I'm fluent in C++, where I would probably just put that debug print into an extra scope:
{
const auto& bar = random_thing.foo.bar;
debug << "start: " << bar.start << ", middle: " << bar.middle << ", end: " << bar.end;
}
Given that there are no anonymous blocks in Python, is there a "Pythonic" way of avoiding this namespace clutter? I'm not really looking for opinions or a popularity contest, but for a review based on how people who have been doing Python longer than me perceive these approaches, so here are a few things that I tried:
1. Just add that damn variable and del it afterwards
Well, I don't like repeatedly doing stuff that a machine should do for me.
2. with statement and contextlib.nullcontext
In Python, there is no new scope with the with statement, so this leaves that opj variable available through locals:
>>> import os
>>> import os.path
>>> import contextlib
>>> with contextlib.nullcontext(os.path.join) as opj:
... print(type(opj))
...
<class 'function'>
>>> print(type(opj))
<class 'function'>
3. with statement and Vladimir Iakovlev's let statement decorator
from contextlib import contextmanager
from inspect import currentframe, getouterframes
#contextmanager
def let(**bindings):
frame = getouterframes(currentframe(), 2)[-1][0] # 2 because first frame in `contextmanager` is the decorator
locals_ = frame.f_locals
original = {var: locals_.get(var) for var in bindings.keys()}
locals_.update(bindings)
yield
locals_.update(original)
The code looks awesome to me:
>>> a = 3
>>> b = 4
>>> with let(a=33, b=44):
... print(a, b)
...
(33, 44)
>>> print(a, b)
(3, 4)
It does not undef a variable which was not defined before, but that's easy to add. Is manipulating the stack in this way a sane idea? My Python-fu is limited, so I'm torn between seeing this as uber-cool and uber-hackish. Is the final result "reasonably Pythonic"?

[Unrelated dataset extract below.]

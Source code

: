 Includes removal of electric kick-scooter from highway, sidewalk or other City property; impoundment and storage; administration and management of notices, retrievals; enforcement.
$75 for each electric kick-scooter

4. A wrapper around print with **kwargs
Let's use **kwargs:
def print_me(format, **kwargs):
print(format.format(**kwargs))
print_me('This is it: {bar.start} {bar.middle} {bar.end}', bar=random_thing.foo.bar)
This is good enough, but f-strings can contain actual expressions, such as:
foo = 10
print(f'{foo + 1}')
I would like to keep this functionality. I understand that str.format cannot really support this because of security implication of passing user-defined inputs.

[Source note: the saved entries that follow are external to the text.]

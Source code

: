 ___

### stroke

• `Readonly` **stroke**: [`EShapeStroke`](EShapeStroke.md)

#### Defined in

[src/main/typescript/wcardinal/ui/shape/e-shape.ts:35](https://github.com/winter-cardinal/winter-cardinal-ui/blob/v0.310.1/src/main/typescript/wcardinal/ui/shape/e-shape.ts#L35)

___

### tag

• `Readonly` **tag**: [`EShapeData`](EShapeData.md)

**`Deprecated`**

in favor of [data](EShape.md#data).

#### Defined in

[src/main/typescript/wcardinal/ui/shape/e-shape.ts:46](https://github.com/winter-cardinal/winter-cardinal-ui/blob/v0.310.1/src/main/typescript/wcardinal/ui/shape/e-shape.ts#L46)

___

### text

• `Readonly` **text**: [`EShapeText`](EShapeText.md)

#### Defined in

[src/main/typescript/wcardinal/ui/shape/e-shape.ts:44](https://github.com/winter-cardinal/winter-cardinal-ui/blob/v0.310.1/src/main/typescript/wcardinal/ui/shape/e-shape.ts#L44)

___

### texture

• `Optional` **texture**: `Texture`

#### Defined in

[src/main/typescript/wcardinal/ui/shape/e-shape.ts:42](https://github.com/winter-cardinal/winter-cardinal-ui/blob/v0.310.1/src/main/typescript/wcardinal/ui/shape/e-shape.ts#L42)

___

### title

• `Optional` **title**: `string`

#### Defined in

Your best option is to just create the variable and leave it there, or del it afterward if it really bothers you that much.
with is not a viable approach. Particularly, that let thing is completely broken in multiple ways.
The most important way it's wrong is that modifying f_locals is undefined behavior, but this isn't immediately apparent in tests due to the other bugs. Two of the other bugs are that the 2 controls something completely unrelated to what the author thought, and the [-1] is indexing from the wrong end. These bugs cause the code to access the "root" stack frame, the one at the start of the stack, instead of the frame the author wanted. Finally, it has no handling for actually clearing variables - it can only set them to None.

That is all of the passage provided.